__WHAT YOU NEED TO DO__
Although the entries contain pictures, copy only their text, exactly as written.
= = =
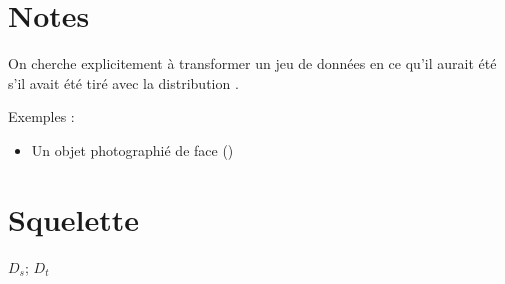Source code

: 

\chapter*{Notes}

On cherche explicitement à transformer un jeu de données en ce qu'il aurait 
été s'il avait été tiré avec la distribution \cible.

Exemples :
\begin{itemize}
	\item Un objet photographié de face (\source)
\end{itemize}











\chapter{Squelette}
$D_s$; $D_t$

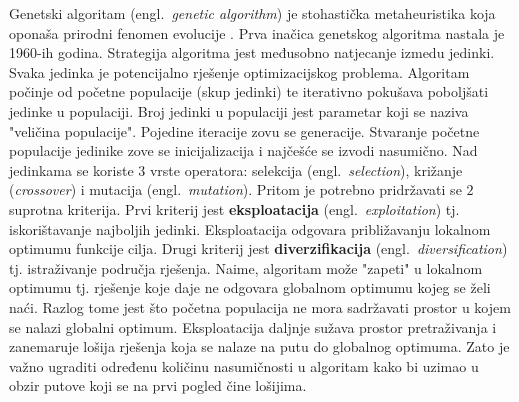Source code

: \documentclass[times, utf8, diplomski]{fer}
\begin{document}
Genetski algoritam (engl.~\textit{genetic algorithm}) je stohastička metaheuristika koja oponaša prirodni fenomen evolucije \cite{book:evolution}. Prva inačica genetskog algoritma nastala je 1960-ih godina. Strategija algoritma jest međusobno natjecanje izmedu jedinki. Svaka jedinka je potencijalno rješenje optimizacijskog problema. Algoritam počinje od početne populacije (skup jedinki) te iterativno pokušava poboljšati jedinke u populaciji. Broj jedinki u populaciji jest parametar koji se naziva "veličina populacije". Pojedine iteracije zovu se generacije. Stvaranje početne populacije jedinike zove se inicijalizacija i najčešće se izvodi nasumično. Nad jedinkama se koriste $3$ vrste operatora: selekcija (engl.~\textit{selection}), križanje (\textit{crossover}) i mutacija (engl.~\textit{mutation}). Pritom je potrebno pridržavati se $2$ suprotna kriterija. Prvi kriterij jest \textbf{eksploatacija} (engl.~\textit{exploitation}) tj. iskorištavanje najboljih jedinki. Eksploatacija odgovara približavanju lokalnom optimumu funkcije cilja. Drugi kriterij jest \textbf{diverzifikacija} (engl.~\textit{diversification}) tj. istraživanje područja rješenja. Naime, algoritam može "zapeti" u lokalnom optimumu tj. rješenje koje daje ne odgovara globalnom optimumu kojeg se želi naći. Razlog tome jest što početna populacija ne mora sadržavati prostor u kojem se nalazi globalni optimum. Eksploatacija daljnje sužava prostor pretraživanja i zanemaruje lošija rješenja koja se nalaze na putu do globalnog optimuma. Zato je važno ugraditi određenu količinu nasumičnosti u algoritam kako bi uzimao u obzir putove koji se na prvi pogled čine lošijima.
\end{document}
= = =
__RESPONSE TO THIS TASK__
Source code

: 

\chapter*{Notes}

On cherche explicitement à transformer un jeu de données en ce qu'il aurait 
été s'il avait été tiré avec la distribution \cible.

Exemples :
\begin{itemize}
	\item Un objet photographié de face (\source)
\end{itemize}











\chapter{Squelette}
$D_s$; $D_t$

Source code

: \documentclass[times, utf8, diplomski]{fer}
\begin{document}
Genetski algoritam (engl.~\textit{genetic algorithm}) je stohastička metaheuristika koja oponaša prirodni fenomen evolucije \cite{book:evolution}. Prva inačica genetskog algoritma nastala je 1960-ih godina. Strategija algoritma jest međusobno natjecanje izmedu jedinki. Svaka jedinka je potencijalno rješenje optimizacijskog problema. Algoritam počinje od početne populacije (skup jedinki) te iterativno pokušava poboljšati jedinke u populaciji. Broj jedinki u populaciji jest parametar koji se naziva "veličina populacije". Pojedine iteracije zovu se generacije. Stvaranje početne populacije jedinike zove se inicijalizacija i najčešće se izvodi nasumično. Nad jedinkama se koriste $3$ vrste operatora: selekcija (engl.~\textit{selection}), križanje (\textit{crossover}) i mutacija (engl.~\textit{mutation}). Pritom je potrebno pridržavati se $2$ suprotna kriterija. Prvi kriterij jest \textbf{eksploatacija} (engl.~\textit{exploitation}) tj. iskorištavanje najboljih jedinki. Eksploatacija odgovara približavanju lokalnom optimumu funkcije cilja. Drugi kriterij jest \textbf{diverzifikacija} (engl.~\textit{diversification}) tj. istraživanje područja rješenja. Naime, algoritam može "zapeti" u lokalnom optimumu tj. rješenje koje daje ne odgovara globalnom optimumu kojeg se želi naći. Razlog tome jest što početna populacija ne mora sadržavati prostor u kojem se nalazi globalni optimum. Eksploatacija daljnje sužava prostor pretraživanja i zanemaruje lošija rješenja koja se nalaze na putu do globalnog optimuma. Zato je važno ugraditi određenu količinu nasumičnosti u algoritam kako bi uzimao u obzir putove koji se na prvi pogled čine lošijima.
\end{document}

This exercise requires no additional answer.